Nous voilà de nouveau sur les grands chemins ; mais cette fois, je ne suis plus libre d’aller où je veux, et de faire ce que bon me semble ; cependant c’est avec un sentiment de délivrance que je quitte Londres : je ne verrai plus la cour du Lion-Rouge, et cette trappe qui, malgré ma volonté, attirait mes yeux irrésistiblement. Combien de fois me suis-je réveillé la nuit en sursaut, ayant vu dans mon rêve, dans mon cauchemar une lumière rouge entrer par ma petite fenêtre ; c’est une vision, une hallucination, mais qu’importe ; j’ai vu une fois cette lumière, et c’est assez pour que je la sente toujours sur mes yeux comme une flamme brûlante.

Nous marchions derrière les voitures, et au lieu des exhalaisons puantes et malfaisantes de Bethnal-Green, nous respirons l’air pur des belles campagnes que nous traversons, et qui n’ont peut-être pas du green dans leur nom, mais qui ont du vert pour les yeux et des chants d’oiseaux pour les oreilles.

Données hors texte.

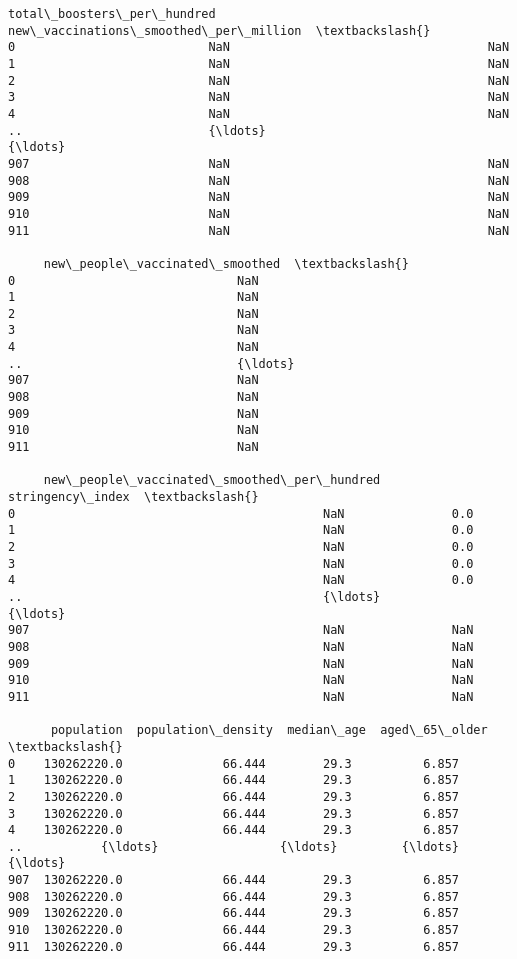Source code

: \documentclass[11pt]{article}
\begin{document}
\begin{tcolorbox}[breakable, size=fbox, boxrule=.5pt, pad at break*=1mm, opacityfill=0]
\begin{Verbatim}[commandchars=\\\{\}]
     total\_boosters\_per\_hundred  new\_vaccinations\_smoothed\_per\_million  \textbackslash{}
0                           NaN                                    NaN
1                           NaN                                    NaN
2                           NaN                                    NaN
3                           NaN                                    NaN
4                           NaN                                    NaN
..                          {\ldots}                                    {\ldots}
907                         NaN                                    NaN
908                         NaN                                    NaN
909                         NaN                                    NaN
910                         NaN                                    NaN
911                         NaN                                    NaN

     new\_people\_vaccinated\_smoothed  \textbackslash{}
0                               NaN
1                               NaN
2                               NaN
3                               NaN
4                               NaN
..                              {\ldots}
907                             NaN
908                             NaN
909                             NaN
910                             NaN
911                             NaN

     new\_people\_vaccinated\_smoothed\_per\_hundred  stringency\_index  \textbackslash{}
0                                           NaN               0.0
1                                           NaN               0.0
2                                           NaN               0.0
3                                           NaN               0.0
4                                           NaN               0.0
..                                          {\ldots}               {\ldots}
907                                         NaN               NaN
908                                         NaN               NaN
909                                         NaN               NaN
910                                         NaN               NaN
911                                         NaN               NaN

      population  population\_density  median\_age  aged\_65\_older  \textbackslash{}
0    130262220.0              66.444        29.3          6.857
1    130262220.0              66.444        29.3          6.857
2    130262220.0              66.444        29.3          6.857
3    130262220.0              66.444        29.3          6.857
4    130262220.0              66.444        29.3          6.857
..           {\ldots}                 {\ldots}         {\ldots}            {\ldots}
907  130262220.0              66.444        29.3          6.857
908  130262220.0              66.444        29.3          6.857
909  130262220.0              66.444        29.3          6.857
910  130262220.0              66.444        29.3          6.857
911  130262220.0              66.444        29.3          6.857


\end{Verbatim}
\end{tcolorbox}
\end{document}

Le jour même de notre départ, je vis comment se faisait la vente de ces marchandises qui avaient coûté si peu cher : nous étions arrivés dans un gros village, et les voitures avaient été rangées sur la grande place, on avait abaissé un des côtés, formé de plusieurs panneaux, et tout l’étalage s’était présenté à la curiosité des acheteurs.

– Voyez les prix ! voyez les prix ! criait mon père ; vous n’en trouverez nulle part de pareils ; comme je ne paye jamais mes marchandises, cela me permet de les vendre bon marché ; je ne les vends pas, je les donne ; voyez les prix ! voyez les prix !

Et j’entendais des gens qui avaient regardé ces prix, dire en s’en allant :

– Il faut que ce soient là des marchandises volées.

– Il le dit lui-même.

S’ils avaient jeté les yeux de mon côté, la rougeur de mon front leur aurait appris combien étaient fondées leurs suppositions.

S’ils ne virent point cette rougeur, Mattia la remarqua, lui, et le soir il m’en parla, bien que d’ordinaire il évitât d’aborder franchement ce sujet.

– Pourras-tu toujours supporter cette honte ? me dit-il.

– Ne me parles pas de cela, si tu ne veux pas me rendre cette honte plus cruelle encore.